Unconventional Food Plants As An Alternative In Starch Production

June 30th 2020

Tropical plants could provide clean label starch solution.

The international starch production sector for the food industry is somewhat restricted in the use of chemically modified starches due to country-specific regulations. Therefore, concentrated efforts are needed to identify starch sources with functional characteristics that are similar to chemically modified starches. From this perspective, the potential of five unconventional tropical food plant species is discussed: Canna edulis, Cyperus esculentus, Dioscorea bulbifera, Hedychium coronarium, and Xanthosoma sagittifolium. These tropical food plants can be grown using rustic agronomic management and have high productivity and easily extractable starchy tubers, roots, or rhizomes, which may open possibilities for the substitution of these native starch sources for chemically modified starches in food products.

Starch is the main reserve substance in plants, and it stands out as an abundant, nontoxic, renewable, and low-cost food ingredient. Starch accounts for about 80–90% of all polysaccharides present in human foods. Billions of dollars are spent annually worldwide on the marketing of starch products that serve a wide range of industrial segments, and starches are a major component in food product applications, as either ingredients or food additives.

Corn, potato, wheat, and cassava starches are the most widely used starches in the food industry, serving as thickeners, colloid stabilizers, gelling and volume agents, adhesives, moisture retainers, texturizers, and fat substitutes . In their native form, applications for starches are restricted because they usually have unwanted functional characteristics. They produce thin, elastic, and cohesive pastes, mainly due to their high hygroscopicity, rapid swelling, loss of viscosity, high tendency to retrograde, low shear strength, and heat treatments.

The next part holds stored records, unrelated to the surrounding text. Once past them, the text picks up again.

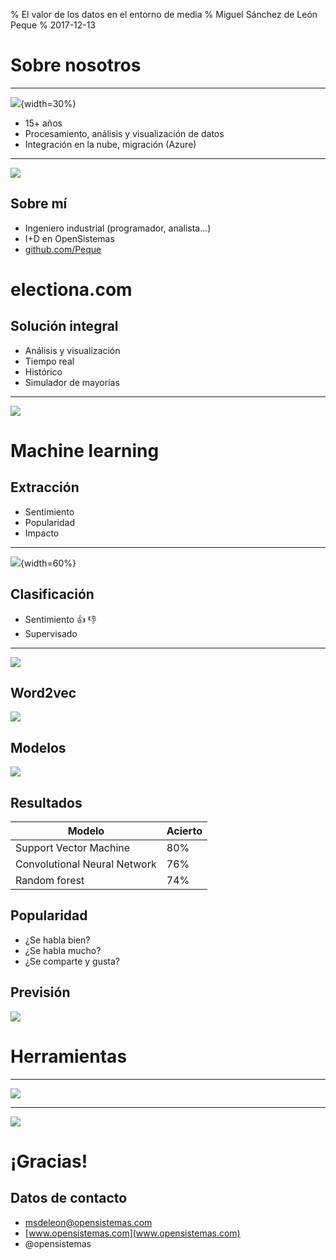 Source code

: % El valor de los datos en el entorno de media
% Miguel Sánchez de León Peque
% 2017-12-13

Sobre nosotros
==============

---

![](images/opensistemas-logo.svg){width=30%}

- 15+ años
- Procesamiento, análisis y visualización de datos
- Integración en la nube, migración (Azure)

---

![](images/clients.png)

Sobre mí
--------

- Ingeniero industrial (programador, analista...)
- I+D en OpenSistemas
- [github.com/Peque](https://github.com/Peque://github.com/Peque/)


electiona.com
=============

Solución integral
-----------------

- Análisis y visualización
- Tiempo real
- Histórico
- Simulador de mayorías

---

![](images/electiona.png)


Machine learning
================

Extracción
----------

- Sentimiento
- Popularidad
- Impacto

---

![](images/twitter-architecture.svg){width=60%}

Clasificación
-------------

- Sentimiento :+1: :-1:
- Supervisado

---

![](images/audio-image-text.png)

Word2vec
--------

![](images/word2vec.png)

Modelos
-------

![](images/scikitlearn_classifier_comparison.png)

Resultados
----------

Modelo                       | Acierto
-----------------------------|--------
Support Vector Machine       | 80%
Convolutional Neural Network | 76%
Random forest                | 74%

Popularidad
-----------

- ¿Se habla bien?
- ¿Se habla mucho?
- ¿Se comparte y gusta?

Previsión
---------

![](images/prediction.png)


Herramientas
============

---

![](images/free-software-logos.svg)

---

![](images/microsoft-logos.svg)


¡Gracias!
=========

Datos de contacto
-----------------

- msdeleon@opensistemas.com
- [www.opensistemas.com](www.opensistemas.com)
- @opensistemas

To overcome these limitations, modification processes are often employed. Chemical, physical, enzymatic, or a combination of these processes are currently employed to obtain customized starch products that meet the requirements for specific food applications.
Chemically modified starches are the most widely used. However, the use of new chemical reagents in starch modification is restricted by country-specific regulations that have increasingly stringent limits related to consumer and environmental protections and occupational safety. As a result, the food industry has been looking for new ways to modify starches or for native starches that have functional characteristics of interest, such as high paste clarity and freeze-thaw stability. In this context, both the food industry and farmers are increasingly interested in the
identification and development of plants that produce native starches with physicochemical characteristics similar to those of modified commercial starches.

Unexplored tubers, roots, rhizomes, bulbs, and corms from tropical plants are emerging as important alternative sources for the starch industry, which could replace chemically modified starches and open new starch markets. In addition, temperate regions have limitations in their ability to cultivate a large variety of starchy tropical plant species due to climatic and environmental factors, creating the promising potential for growth of these species in tropical regions.